「信じて、つなぐ」カープ野球で25年ぶりV。石井、東出両コーチが打線にもたらした意識革命
広島東洋カープは、10日東京ドームで行われた読売ジャイアンツ戦に6-4で勝利。1991年以来25年ぶり7度目のセリーグ制覇を果たした。
2016/09/10
後ろの打者へつなぐ
トップバッターの田中は、持ち味である積極性だけでなく粘り強い打撃に取り組んだ。
「1球見ることで、相手に球数を投げさせることができることもあり、フォアボールを取る機会も増える」と狙いを把握していた。
チームトップの安打数を誇り天性のバットコントロールを誇る2番打者の菊池もはっきりと言い切る。
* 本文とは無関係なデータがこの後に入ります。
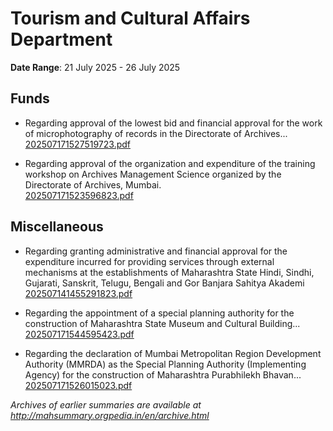 # Tourism and Cultural Affairs Department

**Date Range**: 21 July 2025 - 26 July 2025


## Funds
- Regarding approval of the lowest bid and financial approval for the work of microphotography of records in the Directorate of Archives...\
  [202507171527519723.pdf](https://gr.maharashtra.gov.in/Site/Upload/Government%20Resolutions/English/202507171527519723.pdf)

- Regarding approval of the organization and expenditure of the training workshop on Archives Management Science organized by the Directorate of Archives, Mumbai.\
  [202507171523596823.pdf](https://gr.maharashtra.gov.in/Site/Upload/Government%20Resolutions/English/202507171523596823.pdf)

## Miscellaneous
- Regarding granting administrative and financial approval for the expenditure incurred for providing services through external mechanisms at the establishments of Maharashtra State Hindi, Sindhi, Gujarati, Sanskrit, Telugu, Bengali and Gor Banjara Sahitya Akademi\
  [202507141455291823.pdf](https://gr.maharashtra.gov.in/Site/Upload/Government%20Resolutions/English/202507141455291823.pdf)

- Regarding the appointment of a special planning authority for the construction of Maharashtra State Museum and Cultural Building...\
  [202507171544595423.pdf](https://gr.maharashtra.gov.in/Site/Upload/Government%20Resolutions/English/202507171544595423.pdf)

- Regarding the declaration of Mumbai Metropolitan Region Development Authority (MMRDA) as the Special Planning Authority (Implementing Agency) for the construction of Maharashtra Purabhilekh Bhavan...\
  [202507171526015023.pdf](https://gr.maharashtra.gov.in/Site/Upload/Government%20Resolutions/English/202507171526015023.pdf)


*Archives of earlier summaries are available at http://mahsummary.orgpedia.in/en/archive.html*
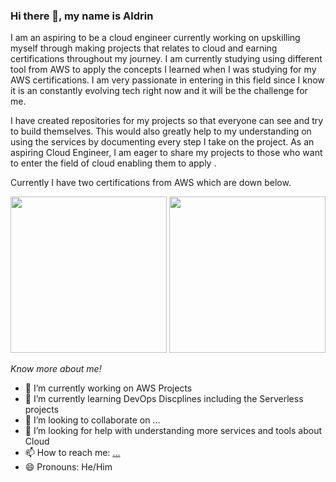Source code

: ### Hi there 👋, my name is Aldrin

I am an aspiring to be a cloud engineer currently working on upskilling myself through making projects that relates to cloud and earning certifications throughout my journey. I am currently studying using different tool from AWS to apply the concepts I learned when I was studying for my AWS certifications. I am very passionate in entering in this field since I know it is an constantly evolving tech right now and it will be the challenge for me. 

I have created repositories for my projects so that everyone can see and try to build themselves. This would also greatly help to my understanding on using the services by documenting every step I take on the project. As an aspiring Cloud Engineer, I am eager to share my projects to those who want to enter the field of cloud enabling them to apply .

Currently I have two certifications from AWS which are down below.

<p align="center">
<img src="https://github.com/didin012/didin012/assets/104528282/9d5d2839-34c8-43ed-b491-ca129832a8df)" width="250">
<img src="https://github.com/didin012/didin012/assets/104528282/ed0ba0da-3faa-4b07-b217-260319bdb7eb)" width="250">
</p>

<em>Know more about me!</em>

- 🔭 I’m currently working on AWS Projects
- 🌱 I’m currently learning DevOps Discplines including the Serverless projects
- 👯 I’m looking to collaborate on ...
- 🤔 I’m looking for help with understanding more services and tools about Cloud
- 📫 How to reach me: [...](https://www.linkedin.com/in/aldrin-astronomo-665976217/)
- 😄 Pronouns: He/Him


<!--
**didin012/didin012** is a ✨ _special_ ✨ repository because its `README.md` (this file) appears on your GitHub profile.

Here are some ideas to get you started:

- 🔭 I’m currently working on ...
- 🌱 I’m currently learning ...
- 👯 I’m looking to collaborate on ...
- 🤔 I’m looking for help with ...
- 💬 Ask me about ...
- 📫 How to reach me: ...
- 😄 Pronouns: ...
- ⚡ Fun fact: ...
-->
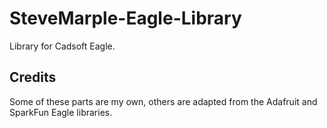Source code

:# SteveMarple-Eagle-Library

Library for Cadsoft Eagle.

## Credits

Some of these parts are my own, others are adapted from the Adafruit and SparkFun Eagle libraries.
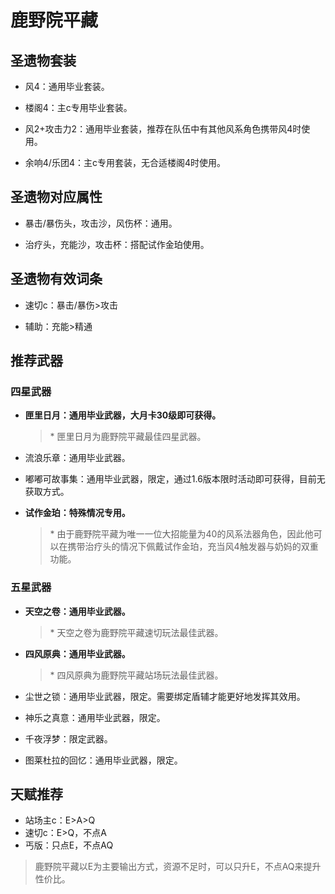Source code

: # 鹿野院平藏

## 圣遗物套装  

- 风4：通用毕业套装。  

- 楼阁4：主c专用毕业套装。  

- 风2+攻击力2：通用毕业套装，推荐在队伍中有其他风系角色携带风4时使用。  

- 余响4/乐团4：主c专用套装，无合适楼阁4时使用。  

## 圣遗物对应属性  

- 暴击/暴伤头，攻击沙，风伤杯：通用。  

- 治疗头，充能沙，攻击杯：搭配试作金珀使用。  

## 圣遗物有效词条  

- 速切c：暴击/暴伤>攻击  

- 辅助：充能>精通  

## 推荐武器  

### 四星武器  

- **匣里日月：通用毕业武器，大月卡30级即可获得。**

  > \* 匣里日月为鹿野院平藏最佳四星武器。  

- 流浪乐章：通用毕业武器。  

- 嘟嘟可故事集：通用毕业武器，限定，通过1.6版本限时活动即可获得，目前无获取方式。  

- **试作金珀：特殊情况专用。**  

  > \* 由于鹿野院平藏为唯一一位大招能量为40的风系法器角色，因此他可以在携带治疗头的情况下佩戴试作金珀，充当风4触发器与奶妈的双重功能。  

### 五星武器  

- **天空之卷：通用毕业武器。**

  > \* 天空之卷为鹿野院平藏速切玩法最佳武器。  

- **四风原典：通用毕业武器。**

  > \* 四风原典为鹿野院平藏站场玩法最佳武器。  

- 尘世之锁：通用毕业武器，限定。需要绑定盾辅才能更好地发挥其效用。  

- 神乐之真意：通用毕业武器，限定。  

- 千夜浮梦：限定武器。  

- 图莱杜拉的回忆：通用毕业武器，限定。

## 天赋推荐  

- 站场主c：E>A>Q  
- 速切c：E>Q，不点A  
- 丐版：只点E，不点AQ  

> 鹿野院平藏以E为主要输出方式，资源不足时，可以只升E，不点AQ来提升性价比。  
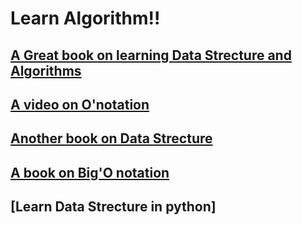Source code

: # Learn Algorithm!!

## [A Great book on learning Data Strecture and Algorithms](http://labs.xjtudlc.com/labs/wldmt/reading%20list/books/Algorithms%20and%20optimization/Introduction%20to%20Algorithms.pdf)

## [A video on O'notation](https://www.youtube.com/watch?v=V6mKVRU1evU)

## [Another book on Data Strecture](http://mimoza.marmara.edu.tr/~msakalli/cse706_12/SkienaTheAlgorithmDesignManual.pdf)

## [A book on Big'O notation](https://theswissbay.ch/pdf/Book/Introduction%20to%20the%20theory%20of%20computation_third%20edition%20-%20Michael%20Sipser.pdf)

## [Learn Data Strecture in python]
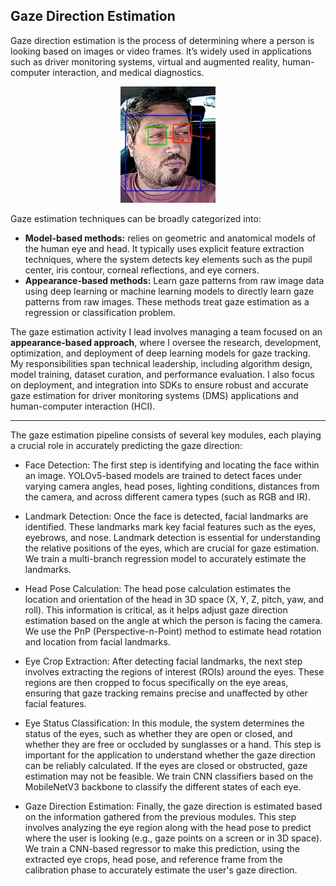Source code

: 
## Gaze Direction Estimation ##


Gaze direction estimation is the process of determining where a person is looking based on images or video frames. It’s widely used in applications such as driver monitoring systems, virtual and augmented reality, human-computer interaction, and medical diagnostics.

<div style="text-align: center;">
  <img src="images/gaze_estimation_page_driver_image.png?raw=true" width="30%" height="30%"/>
</div>

Gaze estimation techniques can be broadly categorized into:

+ **Model-based methods:** relies on geometric and anatomical models of the human eye and head. It typically uses explicit feature extraction techniques, where the system detects key elements such as the pupil center, iris contour, corneal reflections, and eye corners.
+ **Appearance-based methods:** Learn gaze patterns from raw image data using deep learning or machine learning models to directly learn gaze patterns from raw images. These methods treat gaze estimation as a regression or classification problem.
  
The gaze estimation activity I lead involves managing a team focused on an **appearance-based approach**, where I oversee the research, development, optimization, and deployment of deep learning models for gaze tracking. My responsibilities span technical leadership, including algorithm design, model training, dataset curation, and performance evaluation. I also focus on deployment, and integration into SDKs to ensure robust and accurate gaze estimation for driver monitoring systems (DMS) applications and human-computer interaction (HCI).  

---

The gaze estimation pipeline consists of several key modules, each playing a crucial role in accurately predicting the gaze direction:

+ Face Detection: The first step is identifying and locating the face within an image. YOLOv5-based models are trained to detect faces under varying camera angles, head poses, lighting conditions, distances from the camera, and across different camera types (such as RGB and IR).

+ Landmark Detection: Once the face is detected, facial landmarks are identified. These landmarks mark key facial features such as the eyes, eyebrows, and nose. Landmark detection is essential for understanding the relative positions of the eyes, which are crucial for gaze estimation. We train a multi-branch regression model to accurately estimate the landmarks.

+ Head Pose Calculation: The head pose calculation estimates the location and orientation of the head in 3D space (X, Y, Z, pitch, yaw, and roll). This information is critical, as it helps adjust gaze direction estimation based on the angle at which the person is facing the camera. We use the PnP (Perspective-n-Point) method to estimate head rotation and location from facial landmarks.

+ Eye Crop Extraction: After detecting facial landmarks, the next step involves extracting the regions of interest (ROIs) around the eyes. These regions are then cropped to focus specifically on the eye areas, ensuring that gaze tracking remains precise and unaffected by other facial features.

+ Eye Status Classification: In this module, the system determines the status of the eyes, such as whether they are open or closed, and whether they are free or occluded by sunglasses or a hand. This step is important for the application to understand whether the gaze direction can be reliably calculated. If the eyes are closed or obstructed, gaze estimation may not be feasible. We train CNN classifiers based on the MobileNetV3 backbone to classify the different states of each eye.

+ Gaze Direction Estimation: Finally, the gaze direction is estimated based on the information gathered from the previous modules. This step involves analyzing the eye region along with the head pose to predict where the user is looking (e.g., gaze points on a screen or in 3D space). We train a CNN-based regressor to make this prediction, using the extracted eye crops, head pose, and reference frame from the calibration phase to accurately estimate the user's gaze direction.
「進塁打を打とうとしている中で、打球が1・2塁間を抜けているだけです。キャンプでやってきたことが出てきているだけです。基本的には「次につなげること」しか考えていません」
この陽気な2番打者に「犠牲」「我慢」といった悲壮観はない。むしろ、野球というゲームの仕組みを考え、「楽しみながら」ランナーを進めている感すらある。
3番の丸までもが、後続の打者にチャンスを託す意識で打席に入っていた。そこに、39歳の新井貴浩の存在である。2000安打という大記録を目前にしても、チームの勝利を最優先に考え、全力プレーを怠らない姿は、ナインに絶大な影響を与えた。外国人選手のルナまでもが言っていた。
「新井は、その全てが最高のお手本です。私も、チャンスをうしろにつなぐ意識を持っています」
チャンスをつくる、拡大する、次の仲間に託す。だからこそ、余計な力みやプレッシャーとは無縁である。なぜなら、常に、打席に立つ選手の後ろには、最高の仲間が控えているからである。